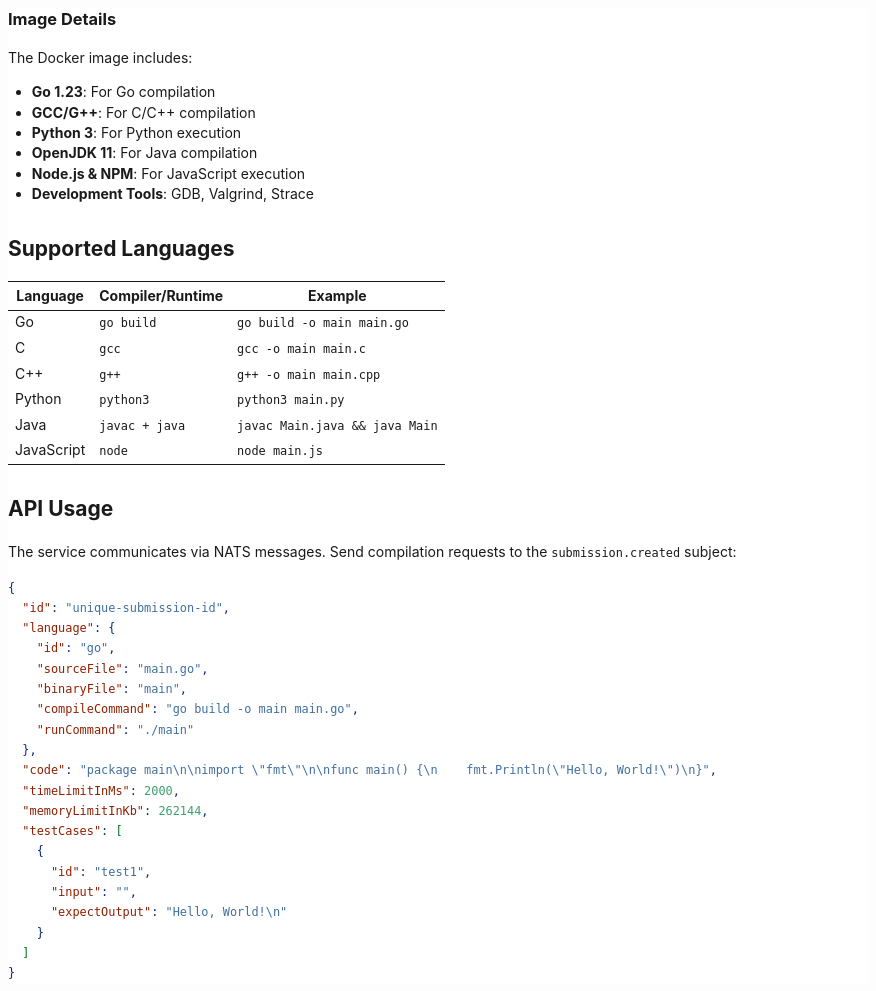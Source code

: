 ### Image Details

The Docker image includes:

- **Go 1.23**: For Go compilation
- **GCC/G++**: For C/C++ compilation
- **Python 3**: For Python execution
- **OpenJDK 11**: For Java compilation
- **Node.js & NPM**: For JavaScript execution
- **Development Tools**: GDB, Valgrind, Strace

## Supported Languages

| Language   | Compiler/Runtime | Example                        |
| ---------- | ---------------- | ------------------------------ |
| Go         | `go build`       | `go build -o main main.go`     |
| C          | `gcc`            | `gcc -o main main.c`           |
| C++        | `g++`            | `g++ -o main main.cpp`         |
| Python     | `python3`        | `python3 main.py`              |
| Java       | `javac + java`   | `javac Main.java && java Main` |
| JavaScript | `node`           | `node main.js`                 |

## API Usage

The service communicates via NATS messages. Send compilation requests to the `submission.created` subject:

```json
{
  "id": "unique-submission-id",
  "language": {
    "id": "go",
    "sourceFile": "main.go",
    "binaryFile": "main",
    "compileCommand": "go build -o main main.go",
    "runCommand": "./main"
  },
  "code": "package main\n\nimport \"fmt\"\n\nfunc main() {\n    fmt.Println(\"Hello, World!\")\n}",
  "timeLimitInMs": 2000,
  "memoryLimitInKb": 262144,
  "testCases": [
    {
      "id": "test1",
      "input": "",
      "expectOutput": "Hello, World!\n"
    }
  ]
}
```
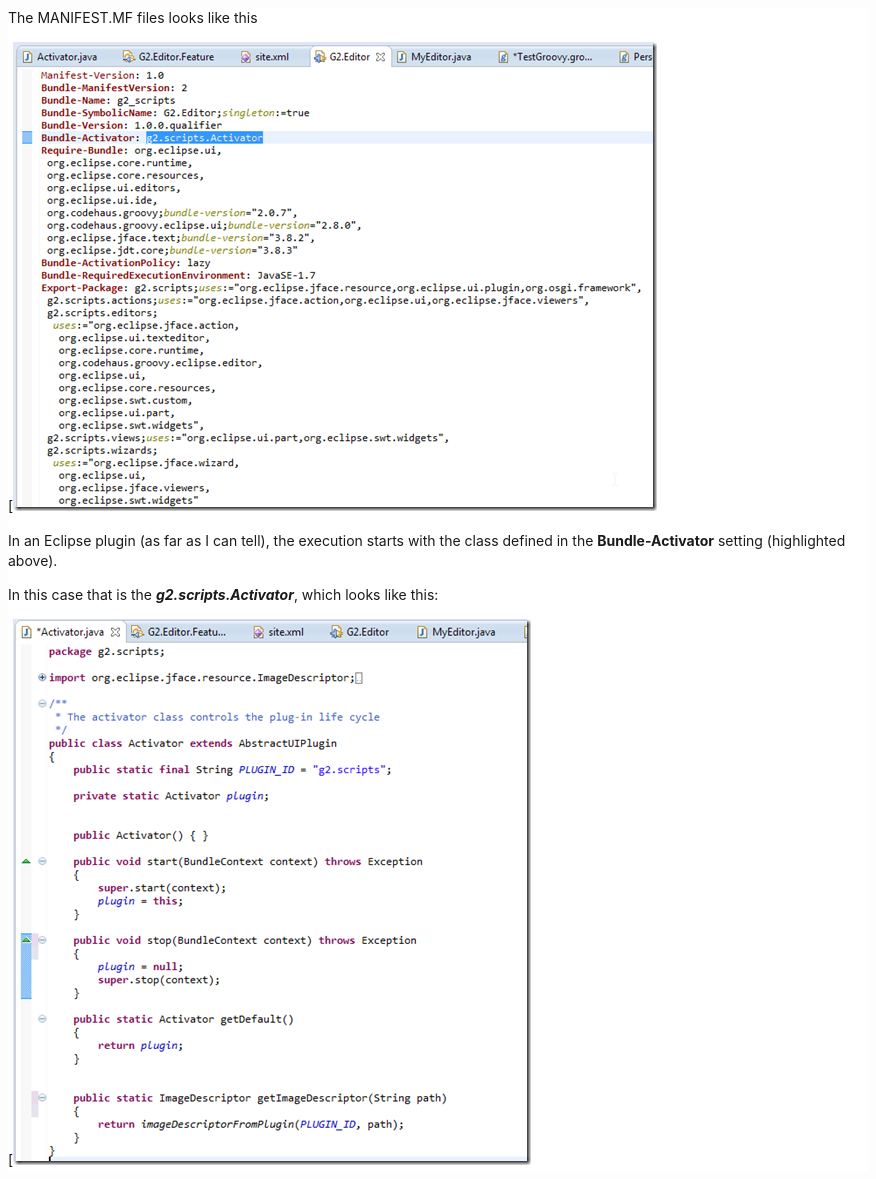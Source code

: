 The MANIFEST.MF files looks like this

[![](images/image_thumb_25255B10_25255D.png)

In an Eclipse plugin (as far as I can tell), the execution starts with the class defined in the **Bundle-Activator** setting (highlighted above).

In this case that is the **_g2.scripts.Activator_**, which looks like this:

[![](images/image_thumb_25255B12_25255D.png)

## TO DO
Give back exactly the lines of the listing above that run from the line with "The Docker image" to the line with "Compiler/Runtime | Example", inclusive.

## REPLY TO THE EXERCISE
The Docker image includes:

- **Go 1.23**: For Go compilation
- **GCC/G++**: For C/C++ compilation
- **Python 3**: For Python execution
- **OpenJDK 11**: For Java compilation
- **Node.js & NPM**: For JavaScript execution
- **Development Tools**: GDB, Valgrind, Strace

## Supported Languages

| Language   | Compiler/Runtime | Example                        |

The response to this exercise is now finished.